== Activity ==
The task calls for every entry to be printed word for word, without the images.

※ ※ ※

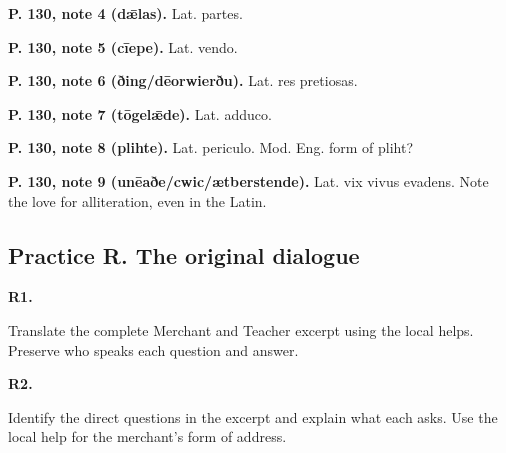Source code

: \textbf{P. 130, note 4 (dǣlas).} Lat. partes.

\textbf{P. 130, note 5 (cīepe).} Lat. vendo.

\textbf{P. 130, note 6 (ðing/\allowbreak{}dēorwierðu).} Lat. res pretiosas.

\textbf{P. 130, note 7 (tōgelǣde).} Lat. adduco.

\textbf{P. 130, note 8 (plihte).} Lat. periculo. Mod. Eng. form of pliht?

\textbf{P. 130, note 9 (unēaðe/\allowbreak{}cwic/\allowbreak{}ætberstende).} Lat. vix vivus evadens. Note the love for alliteration, even in the Latin.

\subsection*{Practice R. The original dialogue}

\par\begin{minipage}{\linewidth}\raggedright
\textbf{R1.}

Translate the complete Merchant and Teacher excerpt using the local helps. Preserve who speaks each question and answer.

\end{minipage}\par\addvspace{4pt}

\par\begin{minipage}{\linewidth}\raggedright
\textbf{R2.}

Identify the direct questions in the excerpt and explain what each asks. Use the local help for the merchant’s form of address.

\end{minipage}\par\addvspace{4pt}


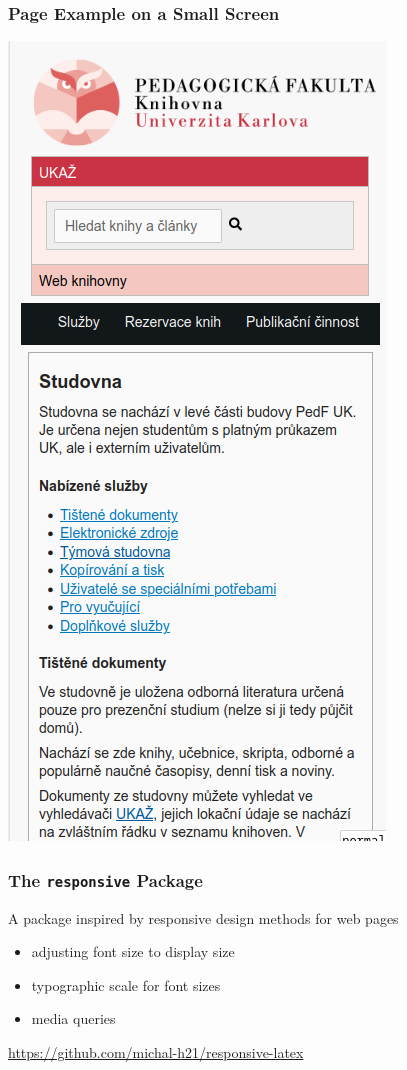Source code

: \begin{frame}
  \frametitle{Page Example on a Small Screen}
  \begin{center}
    \includegraphics[height=.8\textheight]{img/pedf-web-small.png}
  \end{center}
\end{frame}

\begin{frame}
  \frametitle{The \texttt{responsive} Package}

  A package inspired by responsive design methods for web pages
  \begin{itemize}
  \item adjusting font size to display size
  \item typographic scale for font sizes
  \item media queries
  \end{itemize}
  \url{https://github.com/michal-h21/responsive-latex}
\end{frame}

※ ※ ※

== Result for this exercise ==
Source code

: \textbf{P. 130, note 4 (dǣlas).} Lat. partes.

\textbf{P. 130, note 5 (cīepe).} Lat. vendo.

\textbf{P. 130, note 6 (ðing/\allowbreak{}dēorwierðu).} Lat. res pretiosas.

\textbf{P. 130, note 7 (tōgelǣde).} Lat. adduco.

\textbf{P. 130, note 8 (plihte).} Lat. periculo. Mod. Eng. form of pliht?

\textbf{P. 130, note 9 (unēaðe/\allowbreak{}cwic/\allowbreak{}ætberstende).} Lat. vix vivus evadens. Note the love for alliteration, even in the Latin.

\subsection*{Practice R. The original dialogue}

\par\begin{minipage}{\linewidth}\raggedright
\textbf{R1.}

Translate the complete Merchant and Teacher excerpt using the local helps. Preserve who speaks each question and answer.

\end{minipage}\par\addvspace{4pt}

\par\begin{minipage}{\linewidth}\raggedright
\textbf{R2.}

Identify the direct questions in the excerpt and explain what each asks. Use the local help for the merchant’s form of address.

\end{minipage}\par\addvspace{4pt}


Source code

: \begin{frame}
  \frametitle{Page Example on a Small Screen}
  \begin{center}
    \includegraphics[height=.8\textheight]{img/pedf-web-small.png}
  \end{center}
\end{frame}

\begin{frame}
  \frametitle{The \texttt{responsive} Package}

  A package inspired by responsive design methods for web pages
  \begin{itemize}
  \item adjusting font size to display size
  \item typographic scale for font sizes
  \item media queries
  \end{itemize}
  \url{https://github.com/michal-h21/responsive-latex}
\end{frame}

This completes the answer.